Di dalam perkembangan selanjutnya, sifat atau karakter seorang masih digunakan untuk mengidentifikasi baik atau tidaknya kualitas pemimpin. Dengan kata lain, pemimpinan yang berkualitas dapat diidentifikasi dari sifat atau karakter yang dimilikinya. Berkaitan dengan itu, terdapat lima ciri-ciri atau karakteristik yang sangat penting bagi seorang pemimpin untuk membuat pengikutnya sukses, yang meliputi intelligence, self-confidence, determination, integrity, dan sociability. Seorang pemimpin harus memiliki kecerdasan untuk dapat mengidentifikasi perubahan faktor-faktor lingkungan dan memiliki rasa percaya diri dan tekad untuk melakukan perubahan organisasi secara signifikan. Pemimpin juga harus memiliki integritas yang tinggi dan mampu menanamkan integritas dan nilai-nilai ini dalam pengikutnya. Kemampuan bersosialisasi menunjukkan kemampuan pemimpin untuk menciptakan dan meningkatkan kebersamaan dan menghasilkan pengikut militan.
Style Theory
Style theory memberikan beberapa kontribusi penting untuk teori kepemimpinan. Pertama, banyak pemimpin masih menggunakan gaya “authority-compliance” yang menekankan tugas dan persyaratan kerja dibandingkan penekanan pada manusia. Dalam jangka panjang, gaya kepemimpinan ini menyebabkan rendahnya semangat kerja dan menurunnya efisiensi. Kedua, “gaya manajemen country club“, tidak menekankan kepada proses produksi, tetapi lebih mementingkan hubungan kerja yang bersifat manusiawi (inner relationship). Gaya kepemimpinan country club menghasilkan semangat kerja yang tinggi, tetapi tetap menghasilkan tingkat efisiensi produksi rendah.

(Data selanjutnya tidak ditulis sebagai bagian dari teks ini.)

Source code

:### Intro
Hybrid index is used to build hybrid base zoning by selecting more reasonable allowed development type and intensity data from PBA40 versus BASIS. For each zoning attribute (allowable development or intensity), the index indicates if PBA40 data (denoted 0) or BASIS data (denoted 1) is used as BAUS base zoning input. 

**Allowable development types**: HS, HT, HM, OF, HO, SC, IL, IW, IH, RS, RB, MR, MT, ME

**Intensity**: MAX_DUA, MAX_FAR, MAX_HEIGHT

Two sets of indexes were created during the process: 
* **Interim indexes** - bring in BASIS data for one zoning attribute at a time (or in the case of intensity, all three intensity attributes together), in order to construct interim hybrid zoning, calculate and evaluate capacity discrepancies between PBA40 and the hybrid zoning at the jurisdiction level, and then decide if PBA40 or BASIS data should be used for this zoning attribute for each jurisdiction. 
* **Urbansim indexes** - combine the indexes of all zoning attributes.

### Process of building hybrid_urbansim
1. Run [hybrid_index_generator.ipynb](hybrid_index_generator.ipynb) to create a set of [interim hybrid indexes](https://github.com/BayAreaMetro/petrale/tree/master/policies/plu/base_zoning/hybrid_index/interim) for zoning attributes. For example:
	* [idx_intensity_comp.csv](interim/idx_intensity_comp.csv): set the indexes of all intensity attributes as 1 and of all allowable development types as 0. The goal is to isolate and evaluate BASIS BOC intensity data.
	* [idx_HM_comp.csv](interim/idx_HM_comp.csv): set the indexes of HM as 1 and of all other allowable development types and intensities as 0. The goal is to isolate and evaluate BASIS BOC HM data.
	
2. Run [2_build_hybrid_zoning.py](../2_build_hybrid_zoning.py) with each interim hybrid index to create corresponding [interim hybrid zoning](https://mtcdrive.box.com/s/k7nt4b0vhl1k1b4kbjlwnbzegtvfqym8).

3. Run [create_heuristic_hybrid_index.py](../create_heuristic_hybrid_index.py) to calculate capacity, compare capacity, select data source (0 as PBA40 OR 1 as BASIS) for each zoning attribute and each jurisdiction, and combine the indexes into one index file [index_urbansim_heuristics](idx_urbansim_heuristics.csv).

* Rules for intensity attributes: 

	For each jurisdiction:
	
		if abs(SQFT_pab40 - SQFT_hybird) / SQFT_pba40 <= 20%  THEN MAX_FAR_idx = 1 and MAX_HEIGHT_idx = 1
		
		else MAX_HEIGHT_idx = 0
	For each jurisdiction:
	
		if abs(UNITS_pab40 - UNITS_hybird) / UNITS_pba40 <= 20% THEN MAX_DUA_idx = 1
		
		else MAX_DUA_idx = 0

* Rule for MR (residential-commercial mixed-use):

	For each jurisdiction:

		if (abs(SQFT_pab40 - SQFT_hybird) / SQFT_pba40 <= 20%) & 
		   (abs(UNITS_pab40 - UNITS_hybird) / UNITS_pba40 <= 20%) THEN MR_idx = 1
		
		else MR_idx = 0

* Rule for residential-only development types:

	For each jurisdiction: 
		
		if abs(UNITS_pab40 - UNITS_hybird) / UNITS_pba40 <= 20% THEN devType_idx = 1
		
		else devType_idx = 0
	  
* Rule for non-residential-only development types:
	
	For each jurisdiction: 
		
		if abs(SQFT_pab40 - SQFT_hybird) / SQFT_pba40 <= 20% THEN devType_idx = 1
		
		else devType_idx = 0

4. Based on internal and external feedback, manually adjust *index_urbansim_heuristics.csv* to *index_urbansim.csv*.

Ketiga, “impoverished management“, suatu gaya kepemimpinan yang menggunakan usaha yang sangat minim untuk mencapai tujuan atau mempertahankan tingkat kepuasan kerja. Gaya kepemimpinan ini sangat lemah dan menghasilkan semangat biasa-biasa saja, kinerja yang buruk dan standar etika yang tidak bagus.
Keempat, “team management“. Gaya ini melibatkan orang yang bekerja bersama-sama melalui visi bersama dan juga adanya hubungan saling percaya dan menghormati antara pemimpin dan pengikutnya. Diyakini bahwa gaya kepemimpinan “team management” dapat meningkatkan kepuasan kerja, moral kerja, sekaligus mempertinggi efisiensi produksi.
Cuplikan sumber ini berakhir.